For a linear gradient, I’m iterating pixels like this:
for (int i = 0, y = 0, x; y < height; ++y) {
for (x = 0; x < width; ++x, ++i) {
float step = Functions.project(ox, oy, dx, dy, x, y);
gradientPG.pixels[i] = gradient.eval(step);
}
}
This iteration can be multi-threaded on the CPU quite easily (where each thread writes to a portion of the PGraphics pixel array):
Code...
final int threadCount = 4;
final int pixels = gradientPG.pixels.length / threadCount;
ExecutorService exec = Executors.newFixedThreadPool(threadCount);
gradientPG = p.createGraphics((int) dimensions.x, (int) dimensions.y);
gradientPG.beginDraw();
gradientPG.loadPixels();
HashSet<LinearThread> threads = new HashSet<>(threadCount);
for (int i = 0; i < threadCount; i++) {
threads.add(new LinearThread(i * pixels, pixels, ox, oy, dx, dy, gradient));
}
try {
exec.invokeAll(threads); // run threads, block until all finished
} catch (InterruptedException e) {
e.printStackTrace();
}
gradientPG.updatePixels();
gradientPG.endDraw();
Where a LinearThread
is this:
Code...
public class LinearThread implements Callable<Boolean> {
final int offset, pixels;
final float ox, oy, dx, dy;
final Gradient gradient;
public LinearThread(int offset, int pixels, float ox, float oy, float dx, float dy,
Gradient gradient) {
this.offset = offset;
this.gradient = new Gradient();
this.dx = dx;
this.dy = dy;
this.ox = ox;
this.oy = oy;
this.pixels = pixels;
}
@Override
public Boolean call() {
for (int i = offset; i < offset + pixels; i++) {
float step = Functions.project(ox, oy, dx, dy, i % p.width, (i - i % p.width) / p.height);
gradientPG.pixels[i] = gradient.eval(step);
}
return true;
}
}
The Gradient
class (a wrapper for a gradient’s colour and colour stops) eval()
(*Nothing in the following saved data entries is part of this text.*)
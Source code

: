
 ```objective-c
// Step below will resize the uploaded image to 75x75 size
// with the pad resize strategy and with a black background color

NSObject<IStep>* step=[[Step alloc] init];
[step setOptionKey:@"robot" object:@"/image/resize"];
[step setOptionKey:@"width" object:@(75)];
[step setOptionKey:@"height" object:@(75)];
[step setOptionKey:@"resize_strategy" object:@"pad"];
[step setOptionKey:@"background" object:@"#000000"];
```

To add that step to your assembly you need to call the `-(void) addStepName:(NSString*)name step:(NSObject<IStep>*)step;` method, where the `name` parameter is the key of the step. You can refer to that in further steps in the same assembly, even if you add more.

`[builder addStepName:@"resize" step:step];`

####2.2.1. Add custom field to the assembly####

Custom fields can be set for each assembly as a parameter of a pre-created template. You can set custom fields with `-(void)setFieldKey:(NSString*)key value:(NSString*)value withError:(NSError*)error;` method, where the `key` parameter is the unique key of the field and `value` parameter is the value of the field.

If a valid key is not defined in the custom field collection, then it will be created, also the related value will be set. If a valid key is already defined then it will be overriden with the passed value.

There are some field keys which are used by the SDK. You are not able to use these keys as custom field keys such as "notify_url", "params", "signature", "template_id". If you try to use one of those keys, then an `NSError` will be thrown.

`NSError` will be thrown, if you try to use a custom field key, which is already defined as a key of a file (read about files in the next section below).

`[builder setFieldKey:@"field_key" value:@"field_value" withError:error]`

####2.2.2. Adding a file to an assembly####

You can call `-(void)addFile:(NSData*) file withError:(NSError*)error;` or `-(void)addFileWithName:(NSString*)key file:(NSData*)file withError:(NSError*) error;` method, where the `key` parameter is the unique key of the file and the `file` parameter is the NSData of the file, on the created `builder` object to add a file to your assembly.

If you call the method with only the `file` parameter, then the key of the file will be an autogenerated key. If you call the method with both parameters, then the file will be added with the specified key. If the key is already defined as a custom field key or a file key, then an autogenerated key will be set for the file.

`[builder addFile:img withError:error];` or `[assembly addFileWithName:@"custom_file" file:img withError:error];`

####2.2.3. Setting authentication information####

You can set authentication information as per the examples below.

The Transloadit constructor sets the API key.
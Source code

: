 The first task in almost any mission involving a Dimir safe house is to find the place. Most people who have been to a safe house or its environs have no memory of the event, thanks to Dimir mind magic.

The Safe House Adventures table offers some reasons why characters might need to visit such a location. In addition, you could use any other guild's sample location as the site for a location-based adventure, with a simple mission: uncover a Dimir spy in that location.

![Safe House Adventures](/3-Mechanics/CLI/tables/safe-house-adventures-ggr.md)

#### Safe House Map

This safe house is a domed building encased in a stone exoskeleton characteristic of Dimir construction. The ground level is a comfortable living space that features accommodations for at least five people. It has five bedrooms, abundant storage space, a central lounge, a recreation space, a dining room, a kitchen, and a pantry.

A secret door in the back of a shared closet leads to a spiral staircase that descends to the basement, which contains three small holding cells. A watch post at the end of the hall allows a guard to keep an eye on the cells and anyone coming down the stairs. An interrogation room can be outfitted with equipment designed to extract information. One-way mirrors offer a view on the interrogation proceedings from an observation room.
method looks like this. Given a position (step) in the gradient, it calculates the color at that point using the current colour space. However, the time this method takes is dominated by the maths methods during LAB conversion.
Code...
int eval(final float step) {
final int size = colorStops.size();
// Exit from the function early whenever possible.
if (size == 0) {
return 0x00000000;
} else if (size == 1 || step < 0.0) {
return colorStops.get(0).clr;
} else if (step >= 1.0) {
return colorStops.get(size - 1).clr;
}
ColorStop currStop;
ColorStop prevStop;
float currPercent, scaledst;
for (int i = 0; i < size; i++) {
currStop = colorStops.get(i);
currPercent = currStop.percent;
if (step < currPercent) {
// These can be declared within the for-loop because
// if step < currPercent, the function will return
// and no more iterations will be executed.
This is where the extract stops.